>>>

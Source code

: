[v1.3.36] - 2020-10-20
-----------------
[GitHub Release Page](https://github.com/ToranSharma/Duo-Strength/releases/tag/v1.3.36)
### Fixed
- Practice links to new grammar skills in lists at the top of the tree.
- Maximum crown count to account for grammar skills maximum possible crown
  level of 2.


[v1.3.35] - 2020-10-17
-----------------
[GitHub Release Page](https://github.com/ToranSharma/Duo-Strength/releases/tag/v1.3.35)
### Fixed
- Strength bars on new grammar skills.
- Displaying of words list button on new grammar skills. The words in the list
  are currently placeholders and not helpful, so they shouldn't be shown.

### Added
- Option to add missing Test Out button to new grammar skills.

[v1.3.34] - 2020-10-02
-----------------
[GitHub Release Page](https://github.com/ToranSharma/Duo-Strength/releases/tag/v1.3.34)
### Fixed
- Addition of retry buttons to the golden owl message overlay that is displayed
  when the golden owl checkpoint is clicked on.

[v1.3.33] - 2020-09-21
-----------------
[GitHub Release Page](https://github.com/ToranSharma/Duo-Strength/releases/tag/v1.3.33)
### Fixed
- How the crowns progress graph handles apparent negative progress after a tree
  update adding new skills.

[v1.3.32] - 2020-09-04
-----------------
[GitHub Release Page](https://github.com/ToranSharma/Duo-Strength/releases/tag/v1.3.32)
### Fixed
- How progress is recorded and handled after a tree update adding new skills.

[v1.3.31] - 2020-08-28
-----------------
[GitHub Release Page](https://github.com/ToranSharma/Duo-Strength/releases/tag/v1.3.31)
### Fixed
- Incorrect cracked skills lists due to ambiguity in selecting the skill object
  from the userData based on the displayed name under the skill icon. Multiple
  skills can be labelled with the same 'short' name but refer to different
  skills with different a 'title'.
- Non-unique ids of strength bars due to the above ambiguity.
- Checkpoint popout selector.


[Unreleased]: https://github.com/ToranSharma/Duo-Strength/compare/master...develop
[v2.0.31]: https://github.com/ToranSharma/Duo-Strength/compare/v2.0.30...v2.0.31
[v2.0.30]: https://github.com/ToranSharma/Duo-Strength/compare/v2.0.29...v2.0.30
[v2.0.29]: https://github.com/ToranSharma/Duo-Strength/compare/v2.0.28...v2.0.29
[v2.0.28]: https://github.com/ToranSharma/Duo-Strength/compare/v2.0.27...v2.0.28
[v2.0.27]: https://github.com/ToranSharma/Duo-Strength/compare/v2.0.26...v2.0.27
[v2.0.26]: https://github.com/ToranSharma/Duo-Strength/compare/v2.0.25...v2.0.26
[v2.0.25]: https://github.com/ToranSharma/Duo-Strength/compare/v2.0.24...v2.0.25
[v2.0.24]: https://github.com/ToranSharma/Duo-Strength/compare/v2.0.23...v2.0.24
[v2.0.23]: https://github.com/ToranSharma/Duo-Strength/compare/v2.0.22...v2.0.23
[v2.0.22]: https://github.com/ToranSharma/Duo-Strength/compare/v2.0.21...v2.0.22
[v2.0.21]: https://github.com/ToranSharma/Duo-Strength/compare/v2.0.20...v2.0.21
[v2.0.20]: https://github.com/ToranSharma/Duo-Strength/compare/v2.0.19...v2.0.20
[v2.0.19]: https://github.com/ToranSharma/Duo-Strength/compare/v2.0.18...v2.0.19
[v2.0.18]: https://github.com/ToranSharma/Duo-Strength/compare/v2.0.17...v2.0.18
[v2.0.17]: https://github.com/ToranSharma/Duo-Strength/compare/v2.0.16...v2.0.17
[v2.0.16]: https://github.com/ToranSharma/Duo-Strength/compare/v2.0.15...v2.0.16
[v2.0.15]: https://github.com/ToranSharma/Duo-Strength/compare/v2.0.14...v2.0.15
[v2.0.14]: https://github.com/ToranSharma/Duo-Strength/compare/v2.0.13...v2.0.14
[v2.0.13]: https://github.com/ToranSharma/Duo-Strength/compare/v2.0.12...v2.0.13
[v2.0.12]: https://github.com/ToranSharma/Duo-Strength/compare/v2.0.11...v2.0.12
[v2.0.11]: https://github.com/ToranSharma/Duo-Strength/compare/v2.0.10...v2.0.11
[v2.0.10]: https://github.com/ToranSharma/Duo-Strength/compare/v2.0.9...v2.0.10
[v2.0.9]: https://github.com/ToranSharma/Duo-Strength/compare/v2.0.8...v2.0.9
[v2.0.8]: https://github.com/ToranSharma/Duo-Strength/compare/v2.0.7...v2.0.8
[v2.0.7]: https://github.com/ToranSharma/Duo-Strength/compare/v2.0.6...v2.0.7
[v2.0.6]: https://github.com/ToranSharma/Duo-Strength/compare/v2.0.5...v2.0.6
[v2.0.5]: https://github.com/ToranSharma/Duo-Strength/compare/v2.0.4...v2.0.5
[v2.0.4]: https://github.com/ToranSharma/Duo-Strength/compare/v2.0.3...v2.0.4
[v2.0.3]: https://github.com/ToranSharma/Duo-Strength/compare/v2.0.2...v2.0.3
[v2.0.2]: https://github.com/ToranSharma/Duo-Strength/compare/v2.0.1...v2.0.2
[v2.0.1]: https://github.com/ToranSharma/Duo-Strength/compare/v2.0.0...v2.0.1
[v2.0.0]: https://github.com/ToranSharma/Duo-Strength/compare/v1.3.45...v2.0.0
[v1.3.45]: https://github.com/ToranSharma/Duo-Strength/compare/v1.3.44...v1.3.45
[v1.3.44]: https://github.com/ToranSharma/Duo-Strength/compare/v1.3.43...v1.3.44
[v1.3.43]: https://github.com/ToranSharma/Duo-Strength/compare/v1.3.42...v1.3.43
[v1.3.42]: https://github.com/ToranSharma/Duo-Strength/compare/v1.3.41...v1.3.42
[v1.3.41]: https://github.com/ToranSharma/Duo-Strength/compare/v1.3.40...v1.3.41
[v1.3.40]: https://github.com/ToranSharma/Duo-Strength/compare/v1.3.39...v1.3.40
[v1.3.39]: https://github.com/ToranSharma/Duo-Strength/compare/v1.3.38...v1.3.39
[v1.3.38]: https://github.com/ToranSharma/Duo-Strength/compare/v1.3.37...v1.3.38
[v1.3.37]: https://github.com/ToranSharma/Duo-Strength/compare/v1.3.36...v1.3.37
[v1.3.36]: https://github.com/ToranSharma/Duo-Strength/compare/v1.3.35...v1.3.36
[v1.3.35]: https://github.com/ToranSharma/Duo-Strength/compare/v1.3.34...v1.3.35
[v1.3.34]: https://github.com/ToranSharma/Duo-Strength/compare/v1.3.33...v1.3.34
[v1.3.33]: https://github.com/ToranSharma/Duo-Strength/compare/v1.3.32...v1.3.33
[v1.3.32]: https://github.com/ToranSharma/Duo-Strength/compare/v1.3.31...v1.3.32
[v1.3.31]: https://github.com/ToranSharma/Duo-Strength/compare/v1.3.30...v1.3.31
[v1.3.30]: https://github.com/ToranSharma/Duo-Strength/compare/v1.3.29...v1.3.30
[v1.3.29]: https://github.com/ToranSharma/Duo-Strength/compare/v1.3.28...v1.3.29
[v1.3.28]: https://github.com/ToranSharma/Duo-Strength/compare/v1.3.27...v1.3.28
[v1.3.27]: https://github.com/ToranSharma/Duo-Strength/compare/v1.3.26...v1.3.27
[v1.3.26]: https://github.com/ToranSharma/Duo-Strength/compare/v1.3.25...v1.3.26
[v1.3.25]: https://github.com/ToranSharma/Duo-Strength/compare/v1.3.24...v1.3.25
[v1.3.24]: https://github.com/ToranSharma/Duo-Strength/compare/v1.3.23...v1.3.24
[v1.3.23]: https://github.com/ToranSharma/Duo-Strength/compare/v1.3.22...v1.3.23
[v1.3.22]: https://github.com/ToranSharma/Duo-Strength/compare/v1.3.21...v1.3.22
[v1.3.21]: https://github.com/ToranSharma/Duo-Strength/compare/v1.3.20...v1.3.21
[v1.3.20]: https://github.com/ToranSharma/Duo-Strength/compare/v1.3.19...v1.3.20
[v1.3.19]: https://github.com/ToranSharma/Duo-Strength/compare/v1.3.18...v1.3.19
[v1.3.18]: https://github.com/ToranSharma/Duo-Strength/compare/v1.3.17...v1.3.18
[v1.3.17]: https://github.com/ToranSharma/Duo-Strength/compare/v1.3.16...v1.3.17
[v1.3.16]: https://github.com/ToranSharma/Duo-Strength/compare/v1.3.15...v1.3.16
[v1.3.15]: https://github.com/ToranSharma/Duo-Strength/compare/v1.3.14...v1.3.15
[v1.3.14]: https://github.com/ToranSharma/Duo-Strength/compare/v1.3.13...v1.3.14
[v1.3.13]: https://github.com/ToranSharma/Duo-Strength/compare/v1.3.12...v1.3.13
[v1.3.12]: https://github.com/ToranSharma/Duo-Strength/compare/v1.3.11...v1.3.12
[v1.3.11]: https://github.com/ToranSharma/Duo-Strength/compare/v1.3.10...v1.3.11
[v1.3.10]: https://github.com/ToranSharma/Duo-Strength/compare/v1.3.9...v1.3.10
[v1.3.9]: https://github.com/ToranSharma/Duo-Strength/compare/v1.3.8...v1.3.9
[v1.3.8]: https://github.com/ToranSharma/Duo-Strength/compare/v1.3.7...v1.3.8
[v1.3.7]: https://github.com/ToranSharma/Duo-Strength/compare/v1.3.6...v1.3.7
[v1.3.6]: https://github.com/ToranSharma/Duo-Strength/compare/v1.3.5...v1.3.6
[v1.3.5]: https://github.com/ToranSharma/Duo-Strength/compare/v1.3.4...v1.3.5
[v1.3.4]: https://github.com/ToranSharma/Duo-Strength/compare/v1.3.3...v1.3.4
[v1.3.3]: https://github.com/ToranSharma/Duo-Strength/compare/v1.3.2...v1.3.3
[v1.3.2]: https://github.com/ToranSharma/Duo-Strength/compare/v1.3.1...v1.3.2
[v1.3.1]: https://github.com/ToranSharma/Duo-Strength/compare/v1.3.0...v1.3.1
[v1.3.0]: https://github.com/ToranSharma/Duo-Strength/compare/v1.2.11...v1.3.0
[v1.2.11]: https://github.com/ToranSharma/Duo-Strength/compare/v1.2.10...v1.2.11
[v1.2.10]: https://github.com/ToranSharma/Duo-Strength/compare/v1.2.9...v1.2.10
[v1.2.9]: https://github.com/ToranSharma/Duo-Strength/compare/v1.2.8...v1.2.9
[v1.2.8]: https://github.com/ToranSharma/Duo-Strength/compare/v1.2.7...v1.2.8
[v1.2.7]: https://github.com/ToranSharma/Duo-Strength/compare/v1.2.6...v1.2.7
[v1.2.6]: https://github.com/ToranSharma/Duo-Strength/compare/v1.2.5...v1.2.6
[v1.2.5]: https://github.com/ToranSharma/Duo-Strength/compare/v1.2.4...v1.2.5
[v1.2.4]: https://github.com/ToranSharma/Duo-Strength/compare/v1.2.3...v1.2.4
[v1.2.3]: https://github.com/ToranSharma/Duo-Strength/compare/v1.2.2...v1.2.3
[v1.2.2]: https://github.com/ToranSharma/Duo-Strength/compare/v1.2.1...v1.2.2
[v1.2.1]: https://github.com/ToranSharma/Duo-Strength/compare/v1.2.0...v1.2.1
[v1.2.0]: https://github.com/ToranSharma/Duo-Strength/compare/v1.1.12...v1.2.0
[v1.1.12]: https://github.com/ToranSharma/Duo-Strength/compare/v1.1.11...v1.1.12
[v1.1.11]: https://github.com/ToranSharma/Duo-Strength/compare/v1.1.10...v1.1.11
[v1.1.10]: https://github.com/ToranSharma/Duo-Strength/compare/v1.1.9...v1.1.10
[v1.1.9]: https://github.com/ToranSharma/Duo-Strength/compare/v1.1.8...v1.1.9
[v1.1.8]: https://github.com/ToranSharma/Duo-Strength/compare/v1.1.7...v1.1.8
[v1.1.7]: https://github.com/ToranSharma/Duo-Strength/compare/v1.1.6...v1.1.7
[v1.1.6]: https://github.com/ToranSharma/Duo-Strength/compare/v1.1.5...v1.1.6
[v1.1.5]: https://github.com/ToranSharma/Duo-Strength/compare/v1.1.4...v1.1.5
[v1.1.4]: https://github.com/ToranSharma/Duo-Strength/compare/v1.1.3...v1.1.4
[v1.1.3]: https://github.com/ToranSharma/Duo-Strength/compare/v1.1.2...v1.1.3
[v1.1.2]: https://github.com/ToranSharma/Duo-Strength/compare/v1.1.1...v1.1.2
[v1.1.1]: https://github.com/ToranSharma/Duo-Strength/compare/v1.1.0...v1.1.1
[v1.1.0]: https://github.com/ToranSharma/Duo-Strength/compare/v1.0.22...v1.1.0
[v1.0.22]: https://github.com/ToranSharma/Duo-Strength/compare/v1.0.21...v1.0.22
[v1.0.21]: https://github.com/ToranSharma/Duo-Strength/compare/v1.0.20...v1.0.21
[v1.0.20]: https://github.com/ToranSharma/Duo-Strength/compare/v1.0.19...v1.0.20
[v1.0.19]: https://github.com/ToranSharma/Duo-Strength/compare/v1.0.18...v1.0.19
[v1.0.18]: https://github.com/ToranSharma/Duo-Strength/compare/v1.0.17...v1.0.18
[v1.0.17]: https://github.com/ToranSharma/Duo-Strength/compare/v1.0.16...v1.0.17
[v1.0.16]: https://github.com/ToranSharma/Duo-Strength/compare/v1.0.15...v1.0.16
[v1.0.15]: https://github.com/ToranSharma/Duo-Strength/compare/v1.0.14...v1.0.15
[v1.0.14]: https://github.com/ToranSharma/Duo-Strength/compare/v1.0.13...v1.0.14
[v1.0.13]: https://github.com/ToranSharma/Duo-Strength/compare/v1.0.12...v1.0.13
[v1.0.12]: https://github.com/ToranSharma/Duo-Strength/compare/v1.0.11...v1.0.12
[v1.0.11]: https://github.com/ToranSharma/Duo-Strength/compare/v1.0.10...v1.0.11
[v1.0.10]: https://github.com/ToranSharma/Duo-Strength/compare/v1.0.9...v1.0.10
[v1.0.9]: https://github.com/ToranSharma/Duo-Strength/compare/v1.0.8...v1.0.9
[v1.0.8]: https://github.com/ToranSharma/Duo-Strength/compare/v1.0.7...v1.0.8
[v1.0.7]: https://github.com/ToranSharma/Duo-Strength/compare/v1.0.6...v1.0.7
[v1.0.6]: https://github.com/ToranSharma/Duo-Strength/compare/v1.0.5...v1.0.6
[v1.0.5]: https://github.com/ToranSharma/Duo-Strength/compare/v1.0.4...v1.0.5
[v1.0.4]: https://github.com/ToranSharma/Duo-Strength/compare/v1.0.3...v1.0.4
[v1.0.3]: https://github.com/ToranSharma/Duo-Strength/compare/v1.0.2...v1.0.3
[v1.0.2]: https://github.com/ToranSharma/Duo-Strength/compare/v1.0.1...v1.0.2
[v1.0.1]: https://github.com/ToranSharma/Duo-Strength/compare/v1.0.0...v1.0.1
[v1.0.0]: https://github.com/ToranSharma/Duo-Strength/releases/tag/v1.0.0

<<<
>>>

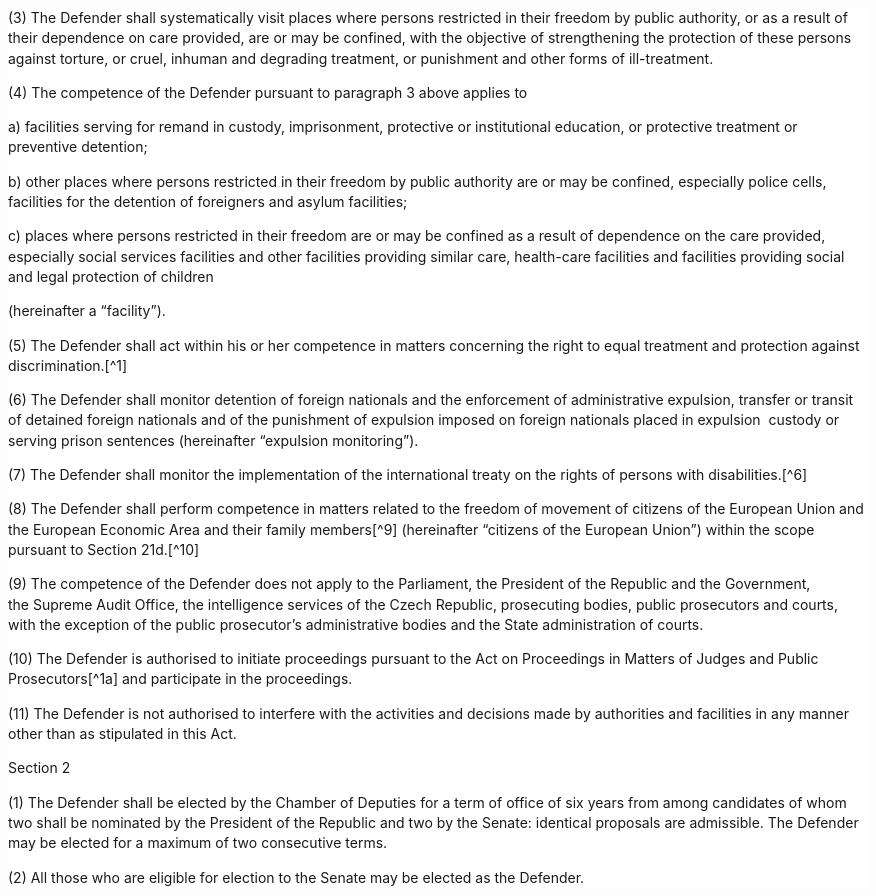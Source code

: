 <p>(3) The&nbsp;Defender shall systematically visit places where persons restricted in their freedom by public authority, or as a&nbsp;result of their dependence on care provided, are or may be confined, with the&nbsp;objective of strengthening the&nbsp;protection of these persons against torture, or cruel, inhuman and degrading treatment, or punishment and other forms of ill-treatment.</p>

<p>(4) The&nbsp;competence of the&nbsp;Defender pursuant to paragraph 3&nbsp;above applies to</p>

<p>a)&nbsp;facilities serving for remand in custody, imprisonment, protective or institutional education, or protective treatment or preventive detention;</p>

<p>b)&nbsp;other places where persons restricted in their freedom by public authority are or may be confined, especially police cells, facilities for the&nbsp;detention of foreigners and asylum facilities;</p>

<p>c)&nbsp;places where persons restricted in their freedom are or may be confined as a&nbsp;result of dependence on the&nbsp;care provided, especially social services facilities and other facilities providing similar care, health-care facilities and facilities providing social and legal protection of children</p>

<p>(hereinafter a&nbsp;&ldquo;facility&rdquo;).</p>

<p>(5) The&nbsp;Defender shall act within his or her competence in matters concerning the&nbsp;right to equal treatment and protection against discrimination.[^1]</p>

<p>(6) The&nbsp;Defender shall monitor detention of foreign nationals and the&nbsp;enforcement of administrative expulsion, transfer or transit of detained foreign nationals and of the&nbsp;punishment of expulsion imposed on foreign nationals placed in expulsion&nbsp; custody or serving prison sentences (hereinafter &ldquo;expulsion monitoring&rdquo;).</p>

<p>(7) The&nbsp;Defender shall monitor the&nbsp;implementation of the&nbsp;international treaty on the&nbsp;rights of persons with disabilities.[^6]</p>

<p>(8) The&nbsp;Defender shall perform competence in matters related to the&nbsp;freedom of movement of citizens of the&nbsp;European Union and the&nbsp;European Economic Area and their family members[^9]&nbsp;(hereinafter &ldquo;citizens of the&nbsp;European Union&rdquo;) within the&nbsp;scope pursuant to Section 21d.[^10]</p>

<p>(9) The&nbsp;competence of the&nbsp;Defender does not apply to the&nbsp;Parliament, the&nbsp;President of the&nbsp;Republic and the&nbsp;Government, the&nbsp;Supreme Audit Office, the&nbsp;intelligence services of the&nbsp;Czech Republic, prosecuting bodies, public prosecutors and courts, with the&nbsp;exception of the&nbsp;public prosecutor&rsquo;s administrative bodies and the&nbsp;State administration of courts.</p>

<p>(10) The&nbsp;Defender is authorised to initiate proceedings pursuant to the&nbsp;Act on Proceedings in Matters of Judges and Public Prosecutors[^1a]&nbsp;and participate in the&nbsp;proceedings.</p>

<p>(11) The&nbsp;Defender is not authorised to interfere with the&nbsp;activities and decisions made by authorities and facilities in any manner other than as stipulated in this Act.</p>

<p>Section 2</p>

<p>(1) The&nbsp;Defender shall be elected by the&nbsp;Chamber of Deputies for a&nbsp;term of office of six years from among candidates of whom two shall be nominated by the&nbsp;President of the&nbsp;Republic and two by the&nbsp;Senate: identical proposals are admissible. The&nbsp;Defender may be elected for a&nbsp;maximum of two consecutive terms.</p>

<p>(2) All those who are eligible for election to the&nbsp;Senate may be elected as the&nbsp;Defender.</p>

<<<
>>>

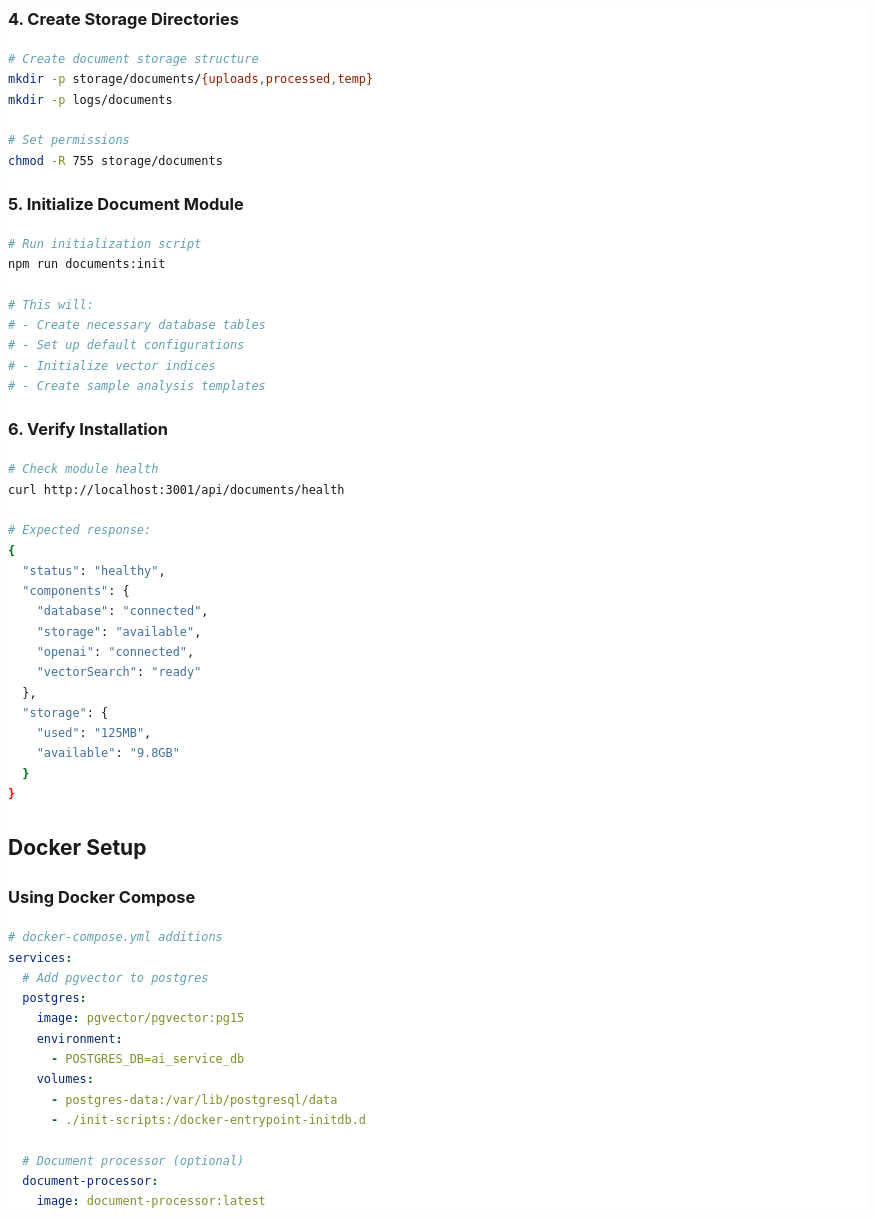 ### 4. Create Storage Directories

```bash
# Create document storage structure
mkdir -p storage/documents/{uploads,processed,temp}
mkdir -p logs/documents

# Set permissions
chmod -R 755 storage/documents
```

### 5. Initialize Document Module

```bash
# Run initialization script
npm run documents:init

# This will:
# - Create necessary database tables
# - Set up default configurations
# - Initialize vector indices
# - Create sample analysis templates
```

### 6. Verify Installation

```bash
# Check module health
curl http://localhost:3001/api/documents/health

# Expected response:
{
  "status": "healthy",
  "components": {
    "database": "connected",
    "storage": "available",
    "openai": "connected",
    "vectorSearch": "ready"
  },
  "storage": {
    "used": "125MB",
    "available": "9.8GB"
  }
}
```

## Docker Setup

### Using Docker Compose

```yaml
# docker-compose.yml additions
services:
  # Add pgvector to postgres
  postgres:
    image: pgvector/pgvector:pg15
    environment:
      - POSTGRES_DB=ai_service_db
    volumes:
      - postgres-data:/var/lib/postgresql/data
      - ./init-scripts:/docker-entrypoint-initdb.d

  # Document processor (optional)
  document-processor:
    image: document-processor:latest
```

<<<

= YOUR TASK =
Proceeding from the line containing "<p>(1) The&nbsp;Defender shall" through the line containing "<p>(2) All those", transcribe the lines above exactly, both end lines included.

= SOLVED PROBLEM =
<p>(1) The&nbsp;Defender shall be elected by the&nbsp;Chamber of Deputies for a&nbsp;term of office of six years from among candidates of whom two shall be nominated by the&nbsp;President of the&nbsp;Republic and two by the&nbsp;Senate: identical proposals are admissible. The&nbsp;Defender may be elected for a&nbsp;maximum of two consecutive terms.</p>

<p>(2) All those who are eligible for election to the&nbsp;Senate may be elected as the&nbsp;Defender.</p>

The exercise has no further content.